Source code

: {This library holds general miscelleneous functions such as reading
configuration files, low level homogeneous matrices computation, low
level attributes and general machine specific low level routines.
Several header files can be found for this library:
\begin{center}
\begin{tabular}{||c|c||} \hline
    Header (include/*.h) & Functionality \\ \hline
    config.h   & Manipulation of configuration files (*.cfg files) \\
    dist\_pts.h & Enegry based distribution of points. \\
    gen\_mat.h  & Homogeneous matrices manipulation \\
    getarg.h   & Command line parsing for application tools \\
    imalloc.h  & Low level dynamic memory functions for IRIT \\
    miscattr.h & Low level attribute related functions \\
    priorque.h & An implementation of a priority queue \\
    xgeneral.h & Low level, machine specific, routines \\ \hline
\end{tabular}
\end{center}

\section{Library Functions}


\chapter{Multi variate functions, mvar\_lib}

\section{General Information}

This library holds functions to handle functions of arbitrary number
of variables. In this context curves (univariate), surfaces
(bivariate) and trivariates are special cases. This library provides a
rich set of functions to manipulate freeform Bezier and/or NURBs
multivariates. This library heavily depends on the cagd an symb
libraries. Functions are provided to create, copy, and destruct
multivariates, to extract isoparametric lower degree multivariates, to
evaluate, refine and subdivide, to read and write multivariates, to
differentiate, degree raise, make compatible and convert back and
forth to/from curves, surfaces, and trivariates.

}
______________________________
PROBLEM DETAILS: Your job is to return all lines above that hold the word "section".

EXERCISE OUTPUT:
\section{Library Functions}
\section{General Information}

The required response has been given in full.